Posted by: Sobiesky || 01/30/2005 00:00:00 AM || Comments || Link || E-Mail|| [5 views] Top|| File under:

#1  Seems they have to shift operations elsewhere.To hot for them in Iraq.
Posted by: crazyhorse || 01/30/2005 8:12 Comments || Top||

#2  “Returnees from Fallujah.”

LOL! Are they a bit pissed 'cos folks kept asking them to jog their memory as to who trounced who in the famous Battle of Fallujah.

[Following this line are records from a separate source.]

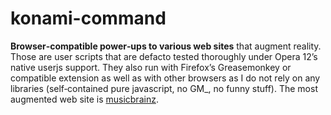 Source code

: ﻿konami-command
==============

**Browser‐compatible power‐ups to various web sites** that augment reality.
Those are user scripts that are defacto tested thoroughly under Opera 12’s native userjs support.
They also run with Firefox’s Greasemonkey or compatible extension as well as with other browsers as I do not rely on any libraries (self‐contained pure javascript, no GM_, no funny stuff).
The most augmented web site is [musicbrainz](https://musicbrainz.org). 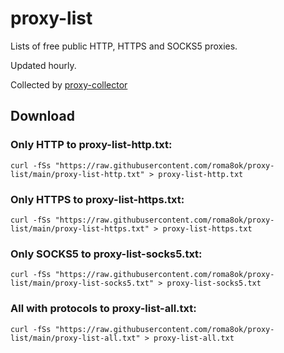 # proxy-list

Lists of free public HTTP, HTTPS and SOCKS5 proxies.

Updated hourly.

Collected by [proxy-collector](https://github.com/roma8ok/proxy-collector)

## Download

### Only HTTP to proxy-list-http.txt:

`curl -fSs "https://raw.githubusercontent.com/roma8ok/proxy-list/main/proxy-list-http.txt" > proxy-list-http.txt`

### Only HTTPS to proxy-list-https.txt:

`curl -fSs "https://raw.githubusercontent.com/roma8ok/proxy-list/main/proxy-list-https.txt" > proxy-list-https.txt`

### Only SOCKS5 to proxy-list-socks5.txt:

`curl -fSs "https://raw.githubusercontent.com/roma8ok/proxy-list/main/proxy-list-socks5.txt" > proxy-list-socks5.txt`

### All with protocols to proxy-list-all.txt:

`curl -fSs "https://raw.githubusercontent.com/roma8ok/proxy-list/main/proxy-list-all.txt" > proxy-list-all.txt`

LOSERS!
Posted by: Bulldog || 01/30/2005 8:19 Comments || Top||

#3  It was a famous battle! I myself saw parts of it and fired a mighty RP-7 at the infidel! I will be loved in my village.
Posted by: abu Quick Ali || 01/30/2005 14:20 Comments || Top||


International-UN-NGOs
Kojo Annon Coughs Up Truth About Dirty Oil Dealings
THE son of the United Nations secretary-general has admitted he was involved in negotiations to sell millions of barrels of Iraqi oil under the auspices of Saddam Hussein. Kojo Annan has told a close friend he became involved in negotiations to sell 2m barrels of Iraqi oil to a Moroccan company in 2001. He is understood to be co-operating with UN investigators probing the discredited oil for food programme.

The alleged admission will increase pressure on Kofi Annan, the UN secretary general, who is already facing calls for his resignation over the management of the humanitarian programme. The oil for food programme allowed Saddam to sell oil to buy humanitarian supplies under UN supervision. However, it has emerged that the programme was riddled with corruption as Saddam used it to buy influence around the world. Several senior UN staff are alleged to have profited from the scheme, and the apparent connection between Kojo and the programme has become the subject of intense international scrutiny. Critics claim that Kofi faces a significant conflict of interest if Kojo sought to profit from the discredited scheme. Initially it emerged that Cotecna, the company awarded the contract to monitor humanitarian supplies imported into Iraq, had previously employed Kojo and paid him fees throughout the term of the oil for food programme. However, a friend of Kojo's said: "He has explained to the investigators that his only involvement with Cotecna was in Nigeria and that he knew nothing about the deal in Iraq. He is looking forward to the investigation report being published so that he will be exonerated on this point."
Posted by: Duke Nukem || 01/30/2005 00:00:00 AM || Comments || Link || E-Mail|| [7 views] Top|| File under:

#1  Snicker. Is this the only link you have Duke? The Times?
Posted by: Shipman || 01/30/2005 7:07 Comments || Top||

#2  I really, really liked the oil business; all that money, but I feel like I am accomplishing something by holding conferences and by being better than the USA and all those red-staters in jesusland.

BTW, I got a really good deal on paper plates the other day, but I am afraid if I use them in a UN conference I will be attacked by the Greens for using rainforest trees.
Posted by: AnnansDiscountCatering || 01/30/2005 7:12 Comments || Top||

#3  Since the Iraqi deal collapsed, Kojo, 31, has set up a company that imports oil to (sic) Nigeria from (sic) the Balkan states. He is a regular visitor to England, where he was educated, and has a £500,000 flat on London’s King Road. He socialises with other well-known Nigerians, is always impeccably dressed and enjoys the use of a chauffeur-driven Mercedes.

Like a rubber ball I come bouncin' back to you.
Posted by: Mrs. Davis || 01/30/2005 7:25 Comments || Top||

#4 
.... “He has explained to the investigators that his only involvement with Cotecna was in Nigeria and that he knew nothing about the deal in Iraq. ...”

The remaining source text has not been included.